• _TASK ITEM_:
All of the entries below need to be repeated exactly.

• • • • •

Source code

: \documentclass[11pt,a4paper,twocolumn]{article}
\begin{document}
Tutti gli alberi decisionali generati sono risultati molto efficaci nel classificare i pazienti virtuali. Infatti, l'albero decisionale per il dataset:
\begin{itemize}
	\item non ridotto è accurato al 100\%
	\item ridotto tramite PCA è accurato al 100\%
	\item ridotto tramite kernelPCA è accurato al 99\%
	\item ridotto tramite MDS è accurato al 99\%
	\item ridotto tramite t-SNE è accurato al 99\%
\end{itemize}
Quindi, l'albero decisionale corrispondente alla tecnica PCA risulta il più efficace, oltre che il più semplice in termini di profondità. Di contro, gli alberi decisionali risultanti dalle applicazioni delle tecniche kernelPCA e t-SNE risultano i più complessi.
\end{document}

• • • • •

• _SOLUTION TO THIS TASK_:
Source code

: \documentclass[11pt,a4paper,twocolumn]{article}
\begin{document}
Tutti gli alberi decisionali generati sono risultati molto efficaci nel classificare i pazienti virtuali. Infatti, l'albero decisionale per il dataset:
\begin{itemize}
	\item non ridotto è accurato al 100\%
	\item ridotto tramite PCA è accurato al 100\%
	\item ridotto tramite kernelPCA è accurato al 99\%
	\item ridotto tramite MDS è accurato al 99\%
	\item ridotto tramite t-SNE è accurato al 99\%
\end{itemize}
Quindi, l'albero decisionale corrispondente alla tecnica PCA risulta il più efficace, oltre che il più semplice in termini di profondità. Di contro, gli alberi decisionali risultanti dalle applicazioni delle tecniche kernelPCA e t-SNE risultano i più complessi.
\end{document}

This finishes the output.